Depuis l’entrée à la Maison Blanche du président démocrate et l’élection du nouveau premier ministre israélien, il est moins question que jamais de la création d’un État palestinien et de la fin de l’occupation, objectifs historiques de l’Organisation de libération de la Palestine (OLP) depuis des décennies, tandis que des projets de financement et des plans de développement de la Cisjordanie et de Gaza sont à l’étude. Le tout à la satisfaction apparente de Mahmoud Abbas et de son régime, de plus en plus autoritaire, de moins en moins légitime, de moins en moins représentatif des aspirations de ses compatriotes.
Cette évolution de la stratégie de l’Autorité n’est pas directement liée à la relève des responsables politiques aux États-Unis et en Israël. Mais c’est à l’occasion des premiers contacts entre les dirigeants palestiniens et leurs nouveaux partenaires israéliens et américains que diplomates et observateurs ont confirmé les changements de perspectives et de discours du régime de Ramallah. Et l’apparition, convergente sur certains points, d’une nouvelle stratégie politique israélienne.
La question de la Palestine a été éclipsée par des crises plus spectaculaires, plus urgentes et plus meurtrières.

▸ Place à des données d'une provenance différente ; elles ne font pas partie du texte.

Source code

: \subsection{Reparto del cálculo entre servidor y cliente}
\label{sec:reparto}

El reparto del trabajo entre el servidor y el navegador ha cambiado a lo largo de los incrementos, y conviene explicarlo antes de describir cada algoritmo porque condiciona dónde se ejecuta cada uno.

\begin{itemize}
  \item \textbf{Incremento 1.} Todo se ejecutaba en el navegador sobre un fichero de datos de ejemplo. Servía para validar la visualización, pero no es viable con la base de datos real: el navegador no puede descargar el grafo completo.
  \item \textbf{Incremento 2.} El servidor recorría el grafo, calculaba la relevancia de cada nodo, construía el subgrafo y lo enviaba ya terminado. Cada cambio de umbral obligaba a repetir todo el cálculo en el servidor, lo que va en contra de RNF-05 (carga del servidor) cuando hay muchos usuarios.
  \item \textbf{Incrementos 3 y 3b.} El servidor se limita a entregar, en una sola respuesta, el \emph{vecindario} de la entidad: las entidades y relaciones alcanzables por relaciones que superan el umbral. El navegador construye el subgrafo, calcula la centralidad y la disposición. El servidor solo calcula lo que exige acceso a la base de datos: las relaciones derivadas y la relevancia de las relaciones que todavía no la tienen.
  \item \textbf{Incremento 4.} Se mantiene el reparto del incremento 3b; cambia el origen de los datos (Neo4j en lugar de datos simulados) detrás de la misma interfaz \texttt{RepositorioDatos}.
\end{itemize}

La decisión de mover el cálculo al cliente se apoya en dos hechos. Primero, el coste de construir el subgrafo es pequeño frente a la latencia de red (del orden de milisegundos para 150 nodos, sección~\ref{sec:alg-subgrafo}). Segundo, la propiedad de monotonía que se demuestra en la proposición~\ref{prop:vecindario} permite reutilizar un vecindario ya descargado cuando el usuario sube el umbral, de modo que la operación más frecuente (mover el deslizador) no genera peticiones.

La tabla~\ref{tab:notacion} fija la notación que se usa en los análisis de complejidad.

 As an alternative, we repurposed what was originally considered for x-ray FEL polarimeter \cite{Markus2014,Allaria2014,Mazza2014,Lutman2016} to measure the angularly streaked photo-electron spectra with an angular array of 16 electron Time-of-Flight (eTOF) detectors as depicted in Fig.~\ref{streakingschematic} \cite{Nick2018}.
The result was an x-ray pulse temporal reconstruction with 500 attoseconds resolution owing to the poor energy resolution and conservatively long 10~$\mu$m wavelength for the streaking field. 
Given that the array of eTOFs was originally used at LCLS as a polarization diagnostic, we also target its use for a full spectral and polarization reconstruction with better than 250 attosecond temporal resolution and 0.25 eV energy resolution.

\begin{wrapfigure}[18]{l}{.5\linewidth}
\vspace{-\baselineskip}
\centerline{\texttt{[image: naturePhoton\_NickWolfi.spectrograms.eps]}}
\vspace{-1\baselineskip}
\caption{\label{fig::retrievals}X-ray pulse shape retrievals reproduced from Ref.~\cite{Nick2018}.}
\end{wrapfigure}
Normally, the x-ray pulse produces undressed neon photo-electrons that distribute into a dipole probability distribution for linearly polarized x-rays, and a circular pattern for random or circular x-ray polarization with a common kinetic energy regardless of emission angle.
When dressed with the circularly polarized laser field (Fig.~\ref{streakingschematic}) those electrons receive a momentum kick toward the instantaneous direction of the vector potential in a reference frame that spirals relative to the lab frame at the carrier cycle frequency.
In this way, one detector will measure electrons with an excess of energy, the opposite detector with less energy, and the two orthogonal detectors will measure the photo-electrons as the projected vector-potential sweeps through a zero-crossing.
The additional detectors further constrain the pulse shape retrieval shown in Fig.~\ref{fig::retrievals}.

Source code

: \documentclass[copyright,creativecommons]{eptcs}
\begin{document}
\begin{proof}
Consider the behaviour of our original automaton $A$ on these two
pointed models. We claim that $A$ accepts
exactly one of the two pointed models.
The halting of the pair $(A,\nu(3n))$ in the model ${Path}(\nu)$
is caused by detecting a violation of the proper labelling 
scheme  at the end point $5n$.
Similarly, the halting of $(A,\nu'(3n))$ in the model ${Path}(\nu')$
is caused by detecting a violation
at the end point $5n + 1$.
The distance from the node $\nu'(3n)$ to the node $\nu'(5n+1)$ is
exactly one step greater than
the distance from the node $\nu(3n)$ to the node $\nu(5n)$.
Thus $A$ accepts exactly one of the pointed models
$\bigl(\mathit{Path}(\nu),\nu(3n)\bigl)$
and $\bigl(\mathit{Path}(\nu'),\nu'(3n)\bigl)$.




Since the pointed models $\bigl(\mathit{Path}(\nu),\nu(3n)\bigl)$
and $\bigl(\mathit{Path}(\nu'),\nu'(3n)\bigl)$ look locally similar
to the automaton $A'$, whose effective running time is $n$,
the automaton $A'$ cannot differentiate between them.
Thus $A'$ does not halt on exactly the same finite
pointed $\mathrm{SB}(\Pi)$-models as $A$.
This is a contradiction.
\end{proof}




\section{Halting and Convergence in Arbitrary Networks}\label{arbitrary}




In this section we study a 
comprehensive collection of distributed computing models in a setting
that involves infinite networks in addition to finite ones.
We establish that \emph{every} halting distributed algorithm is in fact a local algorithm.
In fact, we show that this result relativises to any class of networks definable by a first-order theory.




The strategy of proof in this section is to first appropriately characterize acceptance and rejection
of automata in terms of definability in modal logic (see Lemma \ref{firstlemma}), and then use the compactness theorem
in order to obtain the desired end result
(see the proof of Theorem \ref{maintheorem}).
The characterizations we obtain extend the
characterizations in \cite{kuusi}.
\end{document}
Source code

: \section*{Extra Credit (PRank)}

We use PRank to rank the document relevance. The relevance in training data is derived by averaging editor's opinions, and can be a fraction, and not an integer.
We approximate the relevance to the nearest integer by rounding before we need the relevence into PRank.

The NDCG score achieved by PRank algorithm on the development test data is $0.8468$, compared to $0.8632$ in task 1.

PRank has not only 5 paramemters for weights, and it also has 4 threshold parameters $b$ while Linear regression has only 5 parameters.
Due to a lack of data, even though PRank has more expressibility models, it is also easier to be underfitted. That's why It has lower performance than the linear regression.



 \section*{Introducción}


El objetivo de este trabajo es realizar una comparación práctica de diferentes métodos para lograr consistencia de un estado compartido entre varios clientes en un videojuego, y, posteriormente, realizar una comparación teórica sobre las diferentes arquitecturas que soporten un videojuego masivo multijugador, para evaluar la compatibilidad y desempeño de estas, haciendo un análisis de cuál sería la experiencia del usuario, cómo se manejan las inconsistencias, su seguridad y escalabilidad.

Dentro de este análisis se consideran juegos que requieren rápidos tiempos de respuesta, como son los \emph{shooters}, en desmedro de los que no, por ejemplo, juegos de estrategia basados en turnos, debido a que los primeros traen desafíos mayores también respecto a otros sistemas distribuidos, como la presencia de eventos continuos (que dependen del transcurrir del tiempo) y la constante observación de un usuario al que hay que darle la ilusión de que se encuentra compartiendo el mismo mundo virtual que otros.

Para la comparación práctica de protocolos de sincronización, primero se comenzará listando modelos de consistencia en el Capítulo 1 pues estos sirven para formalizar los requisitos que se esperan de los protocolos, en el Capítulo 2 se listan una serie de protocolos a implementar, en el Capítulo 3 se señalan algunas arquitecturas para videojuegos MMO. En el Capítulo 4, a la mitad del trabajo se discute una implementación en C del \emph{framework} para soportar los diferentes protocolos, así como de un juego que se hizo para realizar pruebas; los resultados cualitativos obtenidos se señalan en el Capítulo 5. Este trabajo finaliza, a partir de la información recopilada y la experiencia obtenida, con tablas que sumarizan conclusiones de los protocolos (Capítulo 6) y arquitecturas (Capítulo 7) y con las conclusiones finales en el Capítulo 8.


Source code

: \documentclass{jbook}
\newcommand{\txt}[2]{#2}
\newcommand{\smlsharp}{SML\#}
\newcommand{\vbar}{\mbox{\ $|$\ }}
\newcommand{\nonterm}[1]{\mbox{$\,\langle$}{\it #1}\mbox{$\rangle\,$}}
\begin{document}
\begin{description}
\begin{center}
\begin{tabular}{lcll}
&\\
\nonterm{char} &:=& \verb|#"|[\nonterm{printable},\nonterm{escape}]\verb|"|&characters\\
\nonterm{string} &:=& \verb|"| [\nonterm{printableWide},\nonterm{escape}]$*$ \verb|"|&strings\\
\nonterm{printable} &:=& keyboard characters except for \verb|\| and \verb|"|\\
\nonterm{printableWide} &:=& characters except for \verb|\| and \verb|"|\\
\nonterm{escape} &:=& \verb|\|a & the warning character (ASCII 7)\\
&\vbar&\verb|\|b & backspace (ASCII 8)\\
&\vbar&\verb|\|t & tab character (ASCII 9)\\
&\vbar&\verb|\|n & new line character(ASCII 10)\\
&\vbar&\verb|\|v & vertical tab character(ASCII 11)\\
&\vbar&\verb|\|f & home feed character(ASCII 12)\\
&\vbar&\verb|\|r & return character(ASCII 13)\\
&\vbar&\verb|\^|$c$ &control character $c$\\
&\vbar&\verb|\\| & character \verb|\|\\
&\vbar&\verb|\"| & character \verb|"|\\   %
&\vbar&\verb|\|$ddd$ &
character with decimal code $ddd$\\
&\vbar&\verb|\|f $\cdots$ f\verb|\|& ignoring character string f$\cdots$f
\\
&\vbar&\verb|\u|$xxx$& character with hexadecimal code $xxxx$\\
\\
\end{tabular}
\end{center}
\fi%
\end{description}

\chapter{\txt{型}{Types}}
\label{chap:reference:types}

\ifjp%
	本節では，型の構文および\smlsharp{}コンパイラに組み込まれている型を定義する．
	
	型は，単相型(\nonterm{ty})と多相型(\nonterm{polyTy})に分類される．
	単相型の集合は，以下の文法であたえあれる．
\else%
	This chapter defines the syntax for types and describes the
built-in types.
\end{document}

En fait, comme ce fut le cas dans les années 1960, avant que Yasser Arafat ne prenne le contrôle de l’OLP en février 1969 en affirmant « désormais, nous parlons pour nous-mêmes », les dirigeants actuels des États arabes, en particulier ceux du Golfe, ont fini par s’emparer de nouveau de la « carte palestinienne » avec le projet de faire admettre aux Palestiniens ce qu’ils jugent bon pour eux. Sans leur demander leur avis.
C’est ce que semblait montrer la rencontre du Caire, en janvier dernier, destinée à préparer la reprise des pourparlers de paix entre Israël et les Palestiniens. Organisée par l’Égypte, cette conférence réunissait les ministres des affaires étrangères égyptien, jordanien, français et allemand. Mais aucun représentant de la Palestine n’était invité.
Plus grave encore, aux yeux des Palestiniens attachés à la défense de leur cause historique : depuis les accords conclus à l’initiative de Trump entre Israël et le Soudan, le Maroc, les Émirats arabes unis et Bahreïn – accords que l’administration Biden n’a pas désavoués –, l’État juif appartient désormais au bloc des alliés locaux des États-Unis contre l’Iran. Et cette évolution accroît encore l’isolement des Palestiniens.
Depuis l’explosion des révoltes arabes, le naufrage sanglant de la Syrie dans la guerre civile, l’interminable conflit du Yémen, la déstabilisation de l’Irak, les guerres antiterroristes contre Al-Qaïda, puis l’État islamique, la tension entre l’Iran et ses voisins, la question de la Palestine a été éclipsée par ces crises plus spectaculaires, plus urgentes et plus meurtrières.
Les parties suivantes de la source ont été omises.